这次冬训营选在靠近边境的雪原,说是训练,其实更像一次特殊的任务——木叶和邻国刚签订了新的贸易协定,需要忍者在沿线建立临时哨站,顺便排查可能存在的隐患。白野和雏田被分在同一组,负责最北段的三个站点,离主基地足有三十里地。
“水开了。”雏田端着铁皮壶过来,壶嘴冒着白汽,在冷空气中凝成一团白雾。她倒了两杯热水,递给他一杯,“先暖暖手。”
白野捧着搪瓷杯,掌心的暖意顺着血管慢慢漫到心口。他看着远处被风雪模糊的地平线,忽然想起出发前纲手的叮嘱:“北边的雪兔子很狡猾,别被它们骗了——那些小家伙看着无害,偷起东西来比谁都快。”当时只当是玩笑,现在才发现,这雪原上的一切都藏着小心机。

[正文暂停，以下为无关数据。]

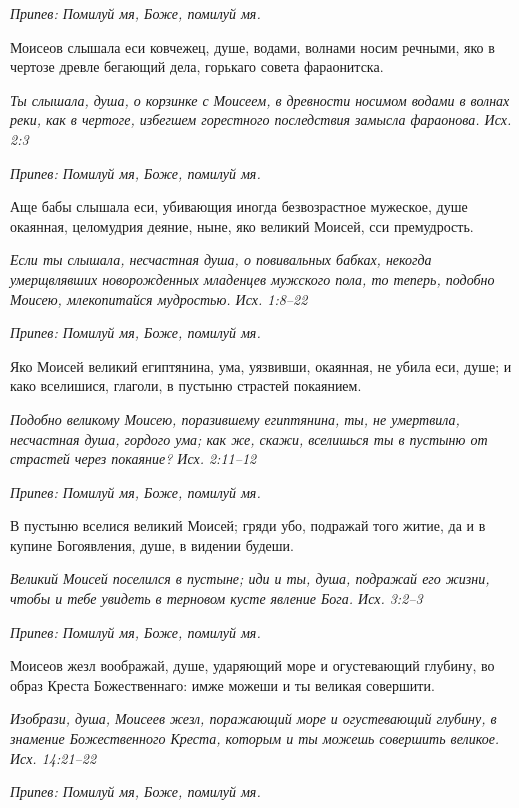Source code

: \itshape Припев:\normalfont{} Помилуй мя, Боже, помилуй мя.


Моисеов слышала еси ковчежец, душе, водами, волнами носим речными, яко в чертозе древле бегающий дела, горькаго совета фараонитска.


\itshape Ты слышала, душа, о корзинке с Моисеем, в древности носимом водами в волнах реки, как в чертоге, избегшем горестного последствия замысла фараонова. Исх. 2:3\normalfont{}


\itshape Припев:\normalfont{} Помилуй мя, Боже, помилуй мя.


Аще бабы слышала еси, убивающия иногда безвозрастное мужеское, душе окаянная, целомудрия деяние, ныне, яко великий Моисей, сси премудрость.


\itshape Если ты слышала, несчастная душа, о повивальных бабках, некогда умерщвлявших новорожденных младенцев мужского пола, то теперь, подобно Моисею, млекопитайся мудростью. Исх. 1:8–22\normalfont{}


\itshape Припев:\normalfont{} Помилуй мя, Боже, помилуй мя.


Яко Моисей великий египтянина, ума, уязвивши, окаянная, не убила еси, душе; и како вселишися, глаголи, в пустыню страстей покаянием.


\itshape Подобно великому Моисею, поразившему египтянина, ты, не умертвила, несчастная душа, гордого ума; как же, скажи, вселишься ты в пустыню от страстей через покаяние? Исх. 2:11–12\normalfont{}


\itshape Припев:\normalfont{} Помилуй мя, Боже, помилуй мя.


В пустыню вселися великий Моисей; гряди убо, подражай того житие, да и в купине Богоявления, душе, в видении будеши.


\itshape Великий Моисей поселился в пустыне; иди и ты, душа, подражай его жизни, чтобы и тебе увидеть в терновом кусте явление Бога. Исх. 3:2–3\normalfont{}


\itshape Припев:\normalfont{} Помилуй мя, Боже, помилуй мя.


Моисеов жезл воображай, душе, ударяющий море и огустевающий глубину, во образ Креста Божественнаго: имже можеши и ты великая совершити.


\itshape Изобрази, душа, Моисеев жезл, поражающий море и огустевающий глубину, в знамение Божественного Креста, которым и ты можешь совершить великое. Исх. 14:21–22\normalfont{}


\itshape Припев:\normalfont{} Помилуй мя, Боже, помилуй мя.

傍晚时分,风雪忽然变急,原本只是飘着的雪籽变成了鹅毛大雪,把临时搭起的木屋裹得严严实实。白野检查完屋外的警戒符咒,推门进来时浑身都落满了雪,刚跺了跺脚,就听见雏田低低的咳嗽声。
“怎么了?”他走过去,看见她正用围巾捂着嘴,脸色比平时白了些,“着凉了?”
“可能有点。”雏田放下围巾,嘴角沾着点没擦干净的药膏,“下午去溪边打水的时候,脚滑了下,溅了点冷水在靴子里。”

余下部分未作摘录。